And to think there was a time when Geiger, the MLS Referee of the Year in 2011 and ’14, was simply lost on soccer fields when he first pursued officiating. If he was invisible in his sole season as a soccer player, he was nondescript when he first pursued officiating as a teenager in the late 1980s. Geiger had the right intentions and a developing idea of an officiating dynamic, but he still hadn’t approached accumulating enough funds of experience to cover the checks he was mentally writing during competition.

“He was always very shy,” said Brian Fenlon, one of Geiger’s first officiating mentors. “If you were to ask me back when I first started refereeing with Mark that he would attain the level that he’s at now, I would say that that would be impossible.
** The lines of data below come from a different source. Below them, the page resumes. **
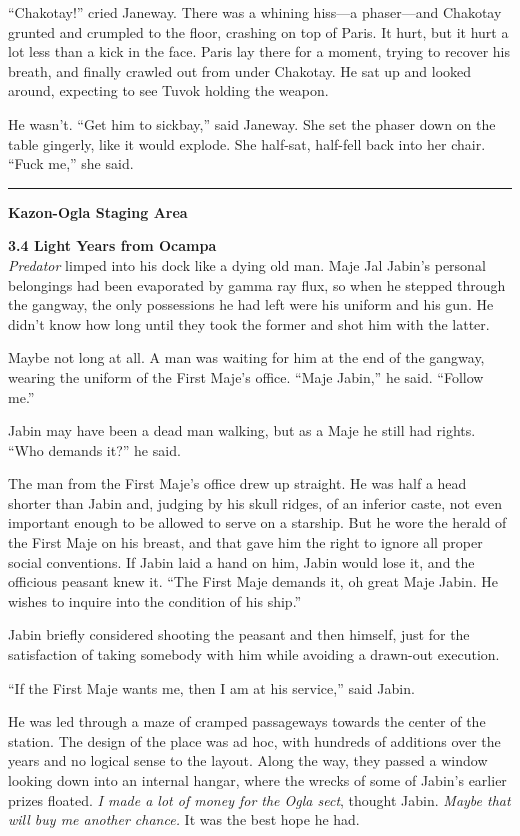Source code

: \documentclass[twoside,letterpaper,12pt]{memoir}
\begin{document}
``Chakotay!'' cried Janeway. There was a whining hiss---a phaser---and Chakotay grunted and crumpled to the floor, crashing on top of Paris. It hurt, but it hurt a lot less than a kick in the face. Paris lay there for a moment, trying to recover his breath, and finally crawled out from under Chakotay. He sat up and looked around, expecting to see Tuvok holding the weapon.

He wasn't. ``Get him to sickbay,'' said Janeway. She set the phaser down on the table gingerly, like it would explode. She half-sat, half-fell back into her chair. ``Fuck me,'' she said.

\fancybreak{\rule{3cm}{0.4 pt}}
\noindent\textbf{Kazon-Ogla Staging Area}

\noindent\textbf{3.4 Light Years from Ocampa}\\

\textit{Predator} limped into his dock like a dying old man. Maje Jal Jabin's personal belongings had been evaporated by gamma ray flux, so when he stepped through the gangway, the only possessions he had left were his uniform and his gun. He didn't know how long until they took the former and shot him with the latter.

Maybe not long at all. A man was waiting for him at the end of the gangway, wearing the uniform of the First Maje's office. ``Maje Jabin,'' he said. ``Follow me.''

Jabin may have been a dead man walking, but as a Maje he still had rights. ``Who demands it?'' he said.

The man from the First Maje's office drew up straight. He was half a head shorter than Jabin and, judging by his skull ridges, of an inferior caste, not even important enough to be allowed to serve on a starship. But he wore the herald of the First Maje on his breast, and that gave him the right to ignore all proper social conventions. If Jabin laid a hand on him, Jabin would lose it, and the officious peasant knew it. ``The First Maje demands it, oh great Maje Jabin. He wishes to inquire into the condition of his ship.''

Jabin briefly considered shooting the peasant and then himself, just for the satisfaction of taking somebody with him while avoiding a drawn-out execution.

``If the First Maje wants me, then I am at his service,'' said Jabin.

He was led through a maze of cramped passageways towards the center of the station. The design of the place was ad hoc, with hundreds of additions over the years and no logical sense to the layout. Along the way, they passed a window looking down into an internal hangar, where the wrecks of some of Jabin's earlier prizes floated. \textit{I made a lot of money for the Ogla sect}, thought Jabin. \textit{Maybe that will buy me another chance.} It was the best hope he had.
\end{document}
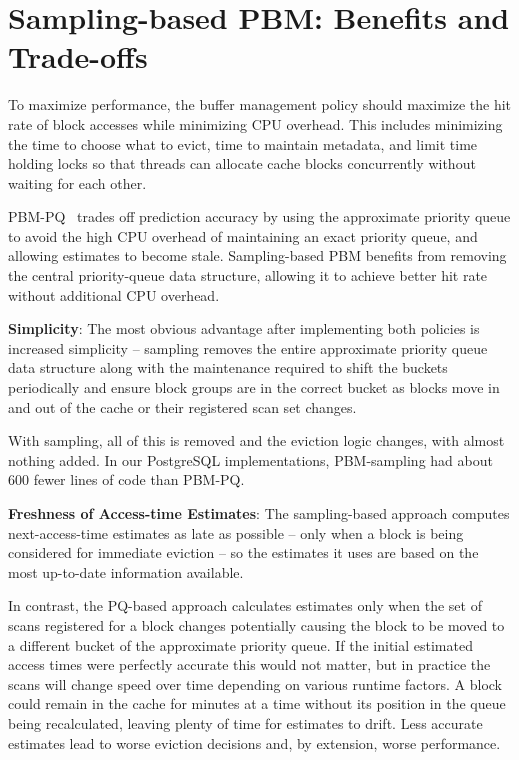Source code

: \section{Sampling-based PBM: Benefits and Trade-offs\label{sec:sampling-advantages}}

To maximize performance, the buffer management policy should maximize the hit rate of block accesses while minimizing CPU overhead. This includes minimizing the time to choose what to evict, time to maintain metadata, and limit time holding locks so that threads can allocate cache blocks concurrently without waiting for each other.

PBM-PQ~\cite{pbm} trades off prediction accuracy by using the approximate priority queue to avoid the high CPU overhead of maintaining an exact priority queue, and allowing estimates to become stale. Sampling-based PBM benefits from removing the central priority-queue data structure, allowing it to achieve better hit rate without additional CPU overhead.


\textbf{Simplicity}: The most obvious advantage after implementing both policies is increased simplicity -- sampling removes the entire approximate priority queue data structure along with the maintenance required to shift the buckets periodically and ensure block groups are in the correct bucket as blocks move in and out of the cache or their registered scan set changes.

With sampling, all of this is removed and the eviction logic changes, with almost nothing added. In our PostgreSQL implementations, PBM-sampling had about 600 fewer lines of code than PBM-PQ.


\textbf{Freshness of Access-time Estimates}: The sampling-based approach computes next-access-time estimates as late as possible -- only when a block is being considered for immediate eviction -- so the estimates it uses are based on the most up-to-date information available.

In contrast, the PQ-based approach calculates estimates only when the set of scans registered for a block changes potentially causing the block to be moved to a different bucket of the approximate priority queue. If the initial estimated access times were perfectly accurate this would not matter, but in practice the scans will change speed over time depending on various runtime factors. A block could remain in the cache for minutes at a time without its position in the queue being recalculated, leaving plenty of time for estimates to drift. Less accurate estimates lead to worse eviction decisions and, by extension, worse performance.

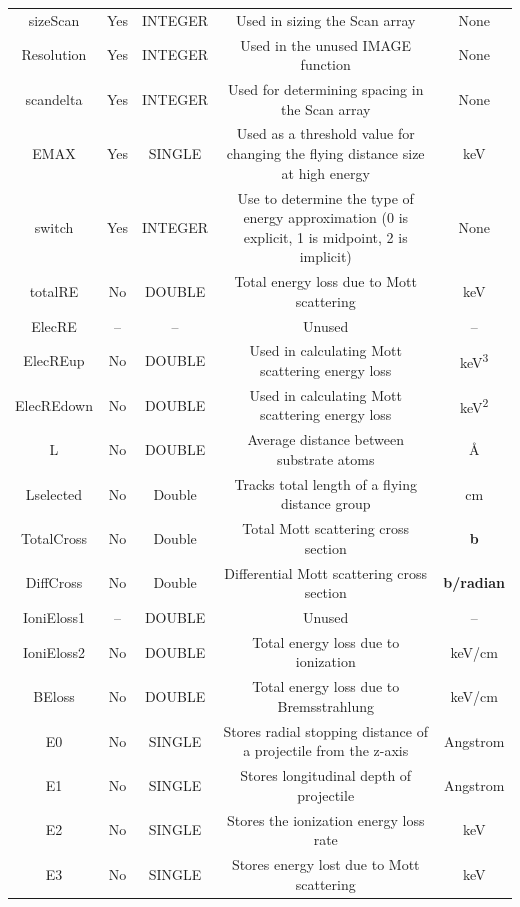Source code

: \documentclass[10pt, reqno]{exam}
\begin{document}
{\begin{longtable}{|c|c|c|c|c|}
        sizeScan & Yes & INTEGER & Used in sizing the Scan array & None \\
        Resolution & Yes & INTEGER & Used in the unused IMAGE function & None \\
        scandelta & Yes & INTEGER & Used for determining spacing in the Scan array & None \\
        EMAX & Yes & SINGLE & Used as a threshold value for changing the flying distance size at high energy &  keV \\
        switch & Yes & INTEGER & Use to determine the type of energy approximation (0 is explicit, 1 is midpoint, 2 is implicit) & None \\
        \hline
        totalRE & No & DOUBLE & Total energy loss due to Mott scattering & keV \\
        ElecRE  & -- & --  & Unused  & --  \\
        ElecREup    & No  & DOUBLE  & Used in calculating Mott scattering energy loss  & \si{keV^3}  \\
        ElecREdown  &  No & DOUBLE  &  Used in calculating Mott scattering energy loss & \si{keV^2}  \\
        L   &  No & DOUBLE  & Average distance between substrate atoms  & \si{\angstrom}  \\
        Lselected   & No  &  Double & Tracks total length of a flying distance group  & \si{\cm}  \\
        TotalCross  & No  &  Double & Total Mott scattering cross section &  \textbf{b} \\
        DiffCross  & No & Double & Differential Mott scattering cross section &  \textbf{b/radian} \\
        IoniEloss1  &  -- & DOUBLE  &  Unused & --  \\
        IoniEloss2  & No  &  DOUBLE & Total energy loss due to ionization & keV/cm  \\
        BEloss  & No  & DOUBLE  & Total energy loss due to Bremsstrahlung  & keV/cm  \\
        E0  & No & SINGLE  & Stores radial stopping distance of a projectile from the z-axis & Angstrom \\
        E1  & No  & SINGLE  & Stores longitudinal depth of projectile & Angstrom  \\
        E2  & No & SINGLE  & Stores the ionization energy loss rate  & keV \\
        E3  & No & SINGLE  & Stores energy lost due to Mott scattering  & keV  \\

\end{longtable}}
\end{document}

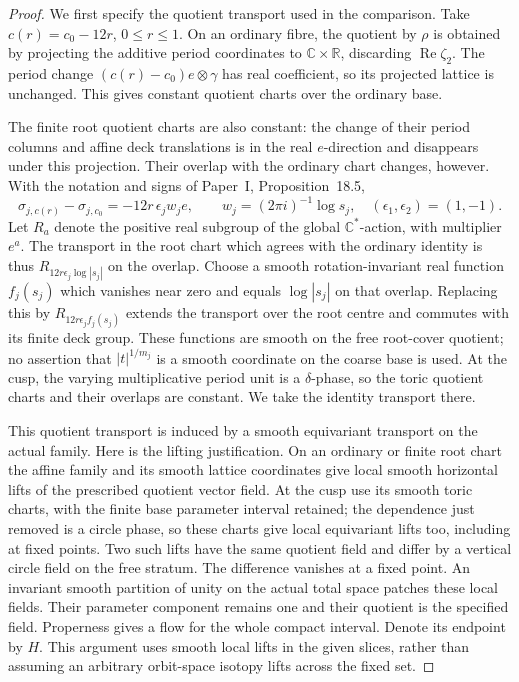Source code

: \begin{proof}
We first specify the quotient transport used in the comparison.
Take $c(r)=c_0-12r$, $0\leq r\leq1$. On an ordinary fibre,
the quotient by $\rho$ is obtained by projecting the additive
period coordinates to $\mathbb C\times\mathbb R$, discarding
$\operatorname{Re}\zeta_2$. The period change
$(c(r)-c_0)e\otimes\gamma$ has real coefficient, so its
projected lattice is unchanged. This gives constant quotient
charts over the ordinary base.

The finite root quotient charts are also constant: the change of
their period columns and affine deck translations is in the real
$e$-direction and disappears under this projection. Their overlap
with the ordinary chart changes, however. With the notation and
signs of Paper~I, Proposition~18.5,
\[
 \sigma_{j,c(r)}-\sigma_{j,c_0}
       =-12r\,\epsilon_j w_j e,
 \qquad w_j=(2\pi i)^{-1}\log s_j,
 \quad (\epsilon_1,\epsilon_2)=(1,-1).
\]
Let $R_a$ denote the positive real subgroup of the global
$\mathbb C^*$-action, with multiplier $e^a$. The transport in
the root chart which agrees with the ordinary identity is thus
$R_{12r\epsilon_j\log|s_j|}$ on the overlap. Choose a smooth
rotation-invariant real function $f_j(s_j)$ which vanishes near
zero and equals $\log|s_j|$ on that overlap. Replacing this by
$R_{12r\epsilon_j f_j(s_j)}$ extends the transport over the
root centre and commutes with its finite deck group. These
functions are smooth on the free root-cover quotient; no assertion
that $|t|^{1/m_j}$ is a smooth coordinate on the coarse base is
used. At the cusp, the varying multiplicative period unit is a
$\delta$-phase, so the toric quotient charts and their overlaps
are constant. We take the identity transport there.

This quotient transport is induced by a smooth equivariant
transport on the actual family. Here is the lifting justification.
On an ordinary or finite root chart the affine family and its
smooth lattice coordinates give local smooth horizontal lifts of
the prescribed quotient vector field. At the cusp use its smooth
toric charts, with the finite base parameter interval retained;
the dependence just removed is a circle phase, so these charts
give local equivariant lifts too, including at fixed points.
Two such lifts have the same quotient field and differ by a
vertical circle field on the free stratum. The difference vanishes
at a fixed point. An invariant smooth partition of unity on the
actual total space patches these local fields. Their parameter
component remains one and their quotient is the specified field.
Properness gives a flow for the whole compact interval. Denote
its endpoint by $H$. This argument uses smooth local lifts in the
given slices, rather than assuming an arbitrary orbit-space
isotopy lifts across the fixed set.


\end{proof}
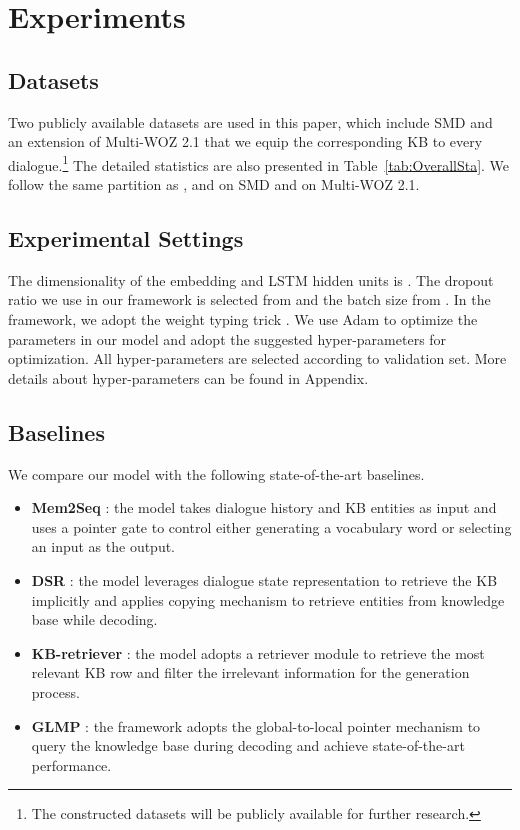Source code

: \documentclass[11pt,a4paper]{article}
\begin{document}
\section{Experiments}
\subsection{Datasets}
Two publicly available datasets are used in this paper, which include SMD \cite{eric-etal-2017-key}
and an extension of Multi-WOZ 2.1 \cite{budzianowski-etal-2018-multiwoz} that we equip the corresponding KB to every dialogue.\footnote{The constructed datasets will be publicly available for further research.}
The detailed statistics are also presented in  Table~\ref{tab:OverallSta}.
 We follow the same partition as ,  and  on SMD and \cite{budzianowski-etal-2018-multiwoz} on Multi-WOZ 2.1.
 

\subsection{Experimental Settings}
The dimensionality of the embedding and LSTM hidden units is . The dropout ratio we use in our framework is selected from  and the batch size from  . In the framework, we adopt the weight typing trick \cite{DBLP:conf/iclr/WuSX19}.
We use Adam \cite{DBLP:journals/corr/KingmaB14} to optimize the parameters in our model and adopt the suggested hyper-parameters for optimization.
All hyper-parameters are selected according to validation set.
More details about hyper-parameters can be found in Appendix.

\subsection{Baselines}
We compare our model with the following state-of-the-art baselines.
\begin{itemize}
	\item  \textbf{Mem2Seq} \cite{madotto-etal-2018-mem2seq}:
	the model takes dialogue history and KB entities
	as input and uses a pointer gate
	to control either generating a vocabulary word or selecting 
	an input as the output.
	\item \textbf{DSR} \cite{wen-etal-2018-sequence}: the model leverages dialogue state representation to retrieve the KB implicitly and  applies copying mechanism to retrieve entities from knowledge base while decoding.
	\item  \textbf{KB-retriever} \cite{qin-etal-2019-entity}: the model adopts a retriever module to retrieve the most relevant KB row and filter the irrelevant information for the generation process.
	\item  \textbf{GLMP} \cite{DBLP:conf/iclr/WuSX19}:  the framework adopts the global-to-local pointer mechanism to query the knowledge base during decoding and achieve state-of-the-art performance.
\end{itemize}
\end{document}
But it was the old story where the pupil far surpasses the teacher.”

Against All Odds

Geiger himself couldn’t have envisioned the heights he would attain back in the days when he was a novice official. No way did this guy fit the profile of a soccer official, let alone a future great.

“I don’t know if I would have believed you,” Geiger said when asked how he would have responded had anyone suggested back in the day that he would attain these heights. “When I was in college, MLS just started. I graduated from college in ’96 and MLS started in ’96. At that point, I had done some state and regional competition and I set a goal at that point to do one match, to get myself to the level where I could go out on the field and referee one game and see where it takes me. If things go well, maybe I’ll get a second and if things don’t go well, at least I gave it every shot that I had.”

This nerd went on to kick sand into the face of the bully. And now he’s a World Cup veteran looking ahead at what the next 10 years might bring him. God only knows what that will be given his track record from the last quarter century.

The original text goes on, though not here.